Implementing Custom Flink Sources and Sinks for RocketMQ and HBase Streaming
This article explains how to create custom Flink SourceFunction and SinkFunction implementations, demonstrates a RocketMQ source and an HBase sink with full code examples, and discusses checkpointing, event‑time handling, and deployment of the streaming job on a Flink‑on‑YARN cluster.
Introduction : Recently we attempted to convert existing Spark Streaming jobs into Flink Streaming jobs, and the first major challenge was implementing custom Source and Sink components.

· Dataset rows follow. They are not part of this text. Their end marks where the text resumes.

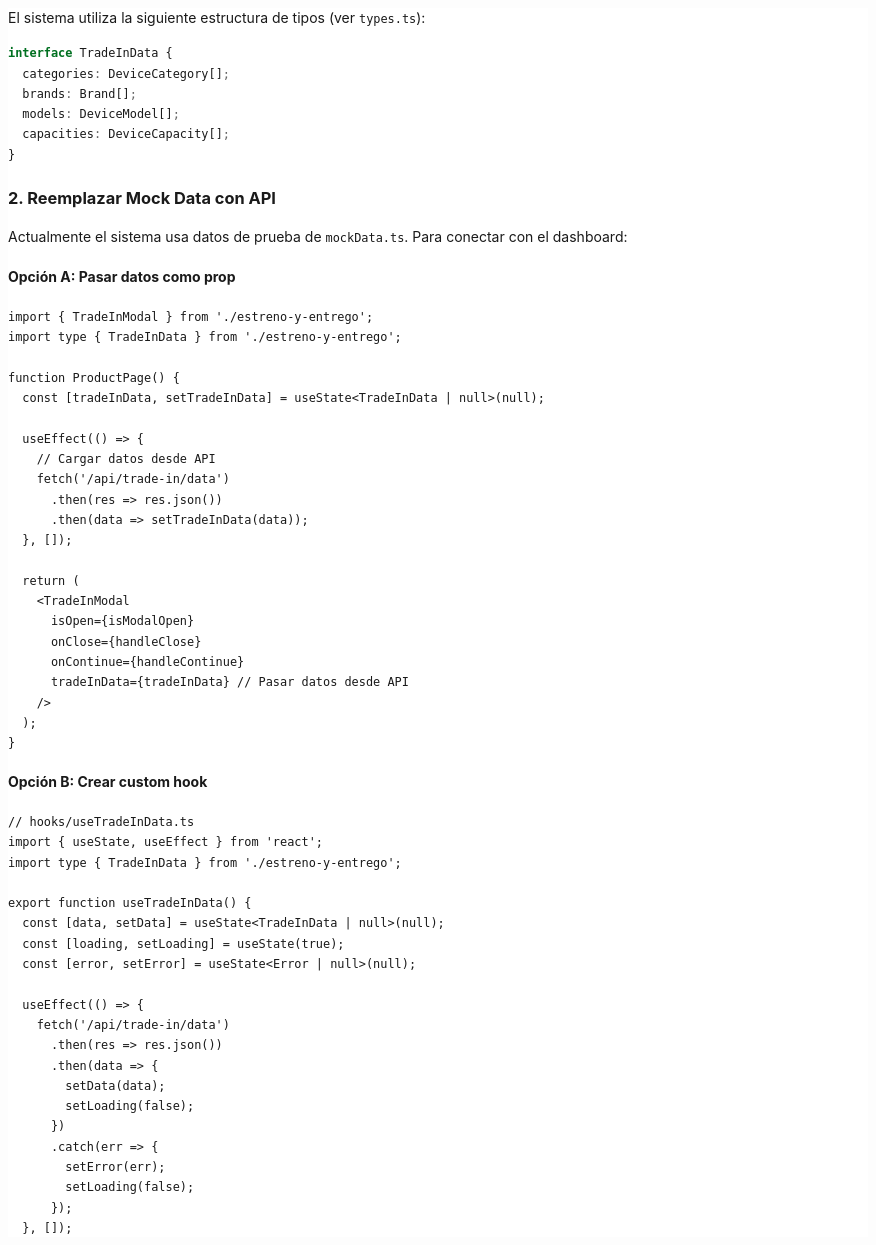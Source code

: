 El sistema utiliza la siguiente estructura de tipos (ver `types.ts`):

```typescript
interface TradeInData {
  categories: DeviceCategory[];
  brands: Brand[];
  models: DeviceModel[];
  capacities: DeviceCapacity[];
}
```

### 2. Reemplazar Mock Data con API

Actualmente el sistema usa datos de prueba de `mockData.ts`. Para conectar con el dashboard:

#### Opción A: Pasar datos como prop

```tsx
import { TradeInModal } from './estreno-y-entrego';
import type { TradeInData } from './estreno-y-entrego';

function ProductPage() {
  const [tradeInData, setTradeInData] = useState<TradeInData | null>(null);

  useEffect(() => {
    // Cargar datos desde API
    fetch('/api/trade-in/data')
      .then(res => res.json())
      .then(data => setTradeInData(data));
  }, []);

  return (
    <TradeInModal
      isOpen={isModalOpen}
      onClose={handleClose}
      onContinue={handleContinue}
      tradeInData={tradeInData} // Pasar datos desde API
    />
  );
}
```

#### Opción B: Crear custom hook

```tsx
// hooks/useTradeInData.ts
import { useState, useEffect } from 'react';
import type { TradeInData } from './estreno-y-entrego';

export function useTradeInData() {
  const [data, setData] = useState<TradeInData | null>(null);
  const [loading, setLoading] = useState(true);
  const [error, setError] = useState<Error | null>(null);

  useEffect(() => {
    fetch('/api/trade-in/data')
      .then(res => res.json())
      .then(data => {
        setData(data);
        setLoading(false);
      })
      .catch(err => {
        setError(err);
        setLoading(false);
      });
  }, []);
```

SourceFunction : The root interface for defining a Flink source. It declares void run(SourceContext<T> ctx) throws Exception for continuously emitting data and void cancel() to stop the emission. The nested SourceContext provides collect(), collectWithTimestamp(), and emitWatermark() methods for data emission and watermark handling.
@Public
public interface SourceFunction<T> extends Function, Serializable {
void run(SourceContext<T> ctx) throws Exception;
void cancel();
interface SourceContext<T> {
void collect(T element);
@PublicEvolving
void collectWithTimestamp(T element, long timestamp);
void emitWatermark(Watermark mark);
@PublicEvolving
void markAsTemporarilyIdle();
Object getCheckpointLock();
void close();
}
}RocketMQ Source : An example of a custom source that reads from RocketMQ. The class RocketMQSource<OUT> extends RichParallelSourceFunction<OUT> and implements CheckpointedFunction and CheckpointListener. In open() it validates properties, creates a pull‑mode consumer, and prepares offset tables. The run() method starts the pull service, registers a PullTaskCallback that pulls messages, deserializes them, emits them with timestamps via collectWithTimestamp(), and updates offsets under the checkpoint lock.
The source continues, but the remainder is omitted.